## TASK OBJECTIVE
Check each line of the data below for the string "values", then state how many have it and nothing else.

[Recorded data]
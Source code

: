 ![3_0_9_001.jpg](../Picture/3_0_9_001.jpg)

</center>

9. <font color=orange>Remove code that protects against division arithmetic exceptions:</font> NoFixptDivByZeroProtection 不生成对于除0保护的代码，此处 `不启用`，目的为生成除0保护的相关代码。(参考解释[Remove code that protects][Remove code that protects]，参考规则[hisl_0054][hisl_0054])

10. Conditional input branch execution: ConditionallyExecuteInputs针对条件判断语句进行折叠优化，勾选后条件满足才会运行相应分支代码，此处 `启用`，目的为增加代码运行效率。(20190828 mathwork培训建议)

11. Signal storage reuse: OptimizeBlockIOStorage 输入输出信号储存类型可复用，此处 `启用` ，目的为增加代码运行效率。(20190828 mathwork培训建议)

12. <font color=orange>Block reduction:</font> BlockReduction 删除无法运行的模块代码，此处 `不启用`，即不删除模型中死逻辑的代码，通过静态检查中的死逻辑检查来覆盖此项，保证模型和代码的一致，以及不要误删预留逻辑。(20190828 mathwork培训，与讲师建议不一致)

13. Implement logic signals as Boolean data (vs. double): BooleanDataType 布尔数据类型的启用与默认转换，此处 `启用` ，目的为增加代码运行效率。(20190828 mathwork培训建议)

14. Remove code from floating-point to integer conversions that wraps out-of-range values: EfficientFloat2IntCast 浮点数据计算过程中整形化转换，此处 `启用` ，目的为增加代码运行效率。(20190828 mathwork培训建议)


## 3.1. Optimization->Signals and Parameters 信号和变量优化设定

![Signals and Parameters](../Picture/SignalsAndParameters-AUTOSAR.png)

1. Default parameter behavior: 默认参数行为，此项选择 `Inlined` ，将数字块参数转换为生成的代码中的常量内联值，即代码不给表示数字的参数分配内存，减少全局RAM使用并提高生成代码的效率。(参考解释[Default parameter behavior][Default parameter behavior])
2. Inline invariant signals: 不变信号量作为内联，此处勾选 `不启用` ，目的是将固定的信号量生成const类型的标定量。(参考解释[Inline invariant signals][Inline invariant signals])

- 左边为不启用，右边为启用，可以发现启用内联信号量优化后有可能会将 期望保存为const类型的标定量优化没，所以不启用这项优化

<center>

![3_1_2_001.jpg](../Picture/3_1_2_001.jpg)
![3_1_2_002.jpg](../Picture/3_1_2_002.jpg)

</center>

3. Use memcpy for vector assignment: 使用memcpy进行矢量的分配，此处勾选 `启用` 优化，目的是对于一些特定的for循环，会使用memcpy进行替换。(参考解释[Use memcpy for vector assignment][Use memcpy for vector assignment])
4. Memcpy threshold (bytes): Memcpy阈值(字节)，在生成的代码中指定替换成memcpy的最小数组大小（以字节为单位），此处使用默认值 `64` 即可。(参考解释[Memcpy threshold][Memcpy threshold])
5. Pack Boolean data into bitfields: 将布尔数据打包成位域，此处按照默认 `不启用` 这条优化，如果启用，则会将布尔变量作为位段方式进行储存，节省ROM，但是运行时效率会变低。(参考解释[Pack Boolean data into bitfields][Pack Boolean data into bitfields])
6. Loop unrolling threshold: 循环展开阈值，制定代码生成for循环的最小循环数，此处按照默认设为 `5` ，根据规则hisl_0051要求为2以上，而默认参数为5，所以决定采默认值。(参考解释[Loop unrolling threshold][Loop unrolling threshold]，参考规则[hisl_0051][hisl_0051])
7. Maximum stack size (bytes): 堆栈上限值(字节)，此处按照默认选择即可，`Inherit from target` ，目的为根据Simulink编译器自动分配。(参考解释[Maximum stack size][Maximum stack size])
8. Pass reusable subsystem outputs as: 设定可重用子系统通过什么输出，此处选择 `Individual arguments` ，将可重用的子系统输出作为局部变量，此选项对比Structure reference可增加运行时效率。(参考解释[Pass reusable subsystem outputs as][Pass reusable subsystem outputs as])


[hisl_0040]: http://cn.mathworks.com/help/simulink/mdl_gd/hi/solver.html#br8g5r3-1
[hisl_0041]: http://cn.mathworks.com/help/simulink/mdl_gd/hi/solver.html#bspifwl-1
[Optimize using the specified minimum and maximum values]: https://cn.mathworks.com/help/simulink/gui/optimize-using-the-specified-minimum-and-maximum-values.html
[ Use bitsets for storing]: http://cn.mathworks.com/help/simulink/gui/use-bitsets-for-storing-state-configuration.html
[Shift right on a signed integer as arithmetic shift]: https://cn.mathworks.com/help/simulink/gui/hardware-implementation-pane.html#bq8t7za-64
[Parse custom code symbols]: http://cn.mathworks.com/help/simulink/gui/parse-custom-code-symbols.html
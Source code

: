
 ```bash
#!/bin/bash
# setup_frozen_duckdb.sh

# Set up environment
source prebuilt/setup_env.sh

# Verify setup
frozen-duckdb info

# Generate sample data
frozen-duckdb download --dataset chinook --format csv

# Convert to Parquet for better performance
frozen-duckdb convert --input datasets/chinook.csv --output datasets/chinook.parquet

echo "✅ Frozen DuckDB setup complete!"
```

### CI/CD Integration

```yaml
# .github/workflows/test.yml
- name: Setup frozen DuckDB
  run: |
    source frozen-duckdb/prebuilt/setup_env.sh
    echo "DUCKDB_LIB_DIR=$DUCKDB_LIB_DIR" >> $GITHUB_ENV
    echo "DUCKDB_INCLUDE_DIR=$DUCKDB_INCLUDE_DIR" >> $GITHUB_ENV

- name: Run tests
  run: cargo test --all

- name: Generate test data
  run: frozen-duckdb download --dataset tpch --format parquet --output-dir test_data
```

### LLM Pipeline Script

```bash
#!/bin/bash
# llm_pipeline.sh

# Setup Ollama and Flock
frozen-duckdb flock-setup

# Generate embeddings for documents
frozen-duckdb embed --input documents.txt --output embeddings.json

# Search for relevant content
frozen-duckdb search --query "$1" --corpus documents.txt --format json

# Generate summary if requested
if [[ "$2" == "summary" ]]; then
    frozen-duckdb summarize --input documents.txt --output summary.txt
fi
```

## WRITTEN ANSWER
2